**Assigned task**
Nothing in the records below should be altered in the copy, although the pictures must be left out.

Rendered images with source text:

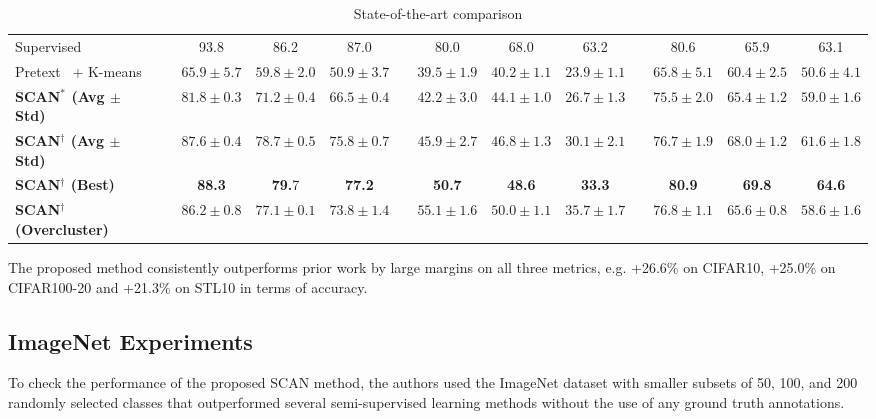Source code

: \begin{table}[ht]
\begin{center}
{\begin{tabular}{@{}l c ccc c ccc c ccc@{}}
\midrule
Supervised  && 93.8 &  86.2 & 87.0   && 80.0 & 68.0 & 63.2 && 80.6 & 65.9 & 63.1\\
Pretext~\cite{chen2020simple} + K-means && $65.9\pm5.7$ & $59.8\pm2.0$ & $50.9\pm3.7$   && $39.5\pm1.9$ & $40.2\pm1.1$ & $23.9\pm1.1$ && $65.8\pm5.1$ & $60.4\pm2.5$ & $50.6\pm4.1$\\
\textbf{SCAN$^*$ (Avg $\pm$ Std) }  &&$81.8\pm0.3$ & $71.2\pm 0.4$ & $66.5\pm0.4 $&& $42.2\pm3.0$ & $44.1\pm1.0$ & $26.7\pm1.3$ && $75.5\pm2.0$ & $65.4\pm1.2$&$59.0\pm1.6$  \\
\textbf{SCAN$^\dagger$ (Avg $\pm$ Std) } &&$87.6\pm0.4$ & $78.7\pm 0.5$ & $75.8\pm0.7 $&& $45.9\pm2.7$ & $46.8\pm1.3$ & $30.1\pm2.1$ && $76.7\pm1.9$ & $68.0\pm1.2$&$61.6\pm1.8$  \\
\textbf{SCAN$^\dagger$ (Best)} && \textbf{88.3} &\textbf{79.}7 & \textbf{77.2} && \textbf{50.7} & \textbf{48.6} & \textbf{33.3} && \textbf{80.9} & \textbf{69.8} & \textbf{64.6} \\
\midrule
\textbf{SCAN$^\dagger$ (Overcluster)} &&$86.2\pm0.8$ & $77.1\pm 0.1$ & $73.8\pm1.4 $&& $55.1\pm1.6$ & $50.0\pm1.1$ & $35.7\pm1.7$ && $76.8\pm1.1$ & $65.6\pm0.8$&$58.6\pm1.6$  \\
\bottomrule
\end{tabular}
}
\end{center}

\caption{State-of-the-art comparison}
\end{table}
\setlength{\tabcolsep}{1.4pt}

\FloatBarrier
The proposed method consistently outperforms prior work by large margins on all three metrics, e.g. +26.6\% on CIFAR10, +25.0\% on CIFAR100-20 and +21.3\% on STL10 in terms of accuracy. 

\medskip


\subsection{ImageNet Experiments} 

To check the performance of the proposed SCAN method, the authors used the ImageNet dataset with smaller subsets of 50, 100, and 200 randomly selected classes that outperformed several semi-supervised learning methods without the use of any ground truth annotations.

**Result**
Source code

: \begin{table}[ht]
\begin{center}
{\begin{tabular}{@{}l c ccc c ccc c ccc@{}}
\midrule
Supervised  && 93.8 &  86.2 & 87.0   && 80.0 & 68.0 & 63.2 && 80.6 & 65.9 & 63.1\\
Pretext~\cite{chen2020simple} + K-means && $65.9\pm5.7$ & $59.8\pm2.0$ & $50.9\pm3.7$   && $39.5\pm1.9$ & $40.2\pm1.1$ & $23.9\pm1.1$ && $65.8\pm5.1$ & $60.4\pm2.5$ & $50.6\pm4.1$\\
\textbf{SCAN$^*$ (Avg $\pm$ Std) }  &&$81.8\pm0.3$ & $71.2\pm 0.4$ & $66.5\pm0.4 $&& $42.2\pm3.0$ & $44.1\pm1.0$ & $26.7\pm1.3$ && $75.5\pm2.0$ & $65.4\pm1.2$&$59.0\pm1.6$  \\
\textbf{SCAN$^\dagger$ (Avg $\pm$ Std) } &&$87.6\pm0.4$ & $78.7\pm 0.5$ & $75.8\pm0.7 $&& $45.9\pm2.7$ & $46.8\pm1.3$ & $30.1\pm2.1$ && $76.7\pm1.9$ & $68.0\pm1.2$&$61.6\pm1.8$  \\
\textbf{SCAN$^\dagger$ (Best)} && \textbf{88.3} &\textbf{79.}7 & \textbf{77.2} && \textbf{50.7} & \textbf{48.6} & \textbf{33.3} && \textbf{80.9} & \textbf{69.8} & \textbf{64.6} \\
\midrule
\textbf{SCAN$^\dagger$ (Overcluster)} &&$86.2\pm0.8$ & $77.1\pm 0.1$ & $73.8\pm1.4 $&& $55.1\pm1.6$ & $50.0\pm1.1$ & $35.7\pm1.7$ && $76.8\pm1.1$ & $65.6\pm0.8$&$58.6\pm1.6$  \\
\bottomrule
\end{tabular}
}
\end{center}

\caption{State-of-the-art comparison}
\end{table}
\setlength{\tabcolsep}{1.4pt}

\FloatBarrier
The proposed method consistently outperforms prior work by large margins on all three metrics, e.g. +26.6\% on CIFAR10, +25.0\% on CIFAR100-20 and +21.3\% on STL10 in terms of accuracy. 

\medskip


\subsection{ImageNet Experiments} 

To check the performance of the proposed SCAN method, the authors used the ImageNet dataset with smaller subsets of 50, 100, and 200 randomly selected classes that outperformed several semi-supervised learning methods without the use of any ground truth annotations.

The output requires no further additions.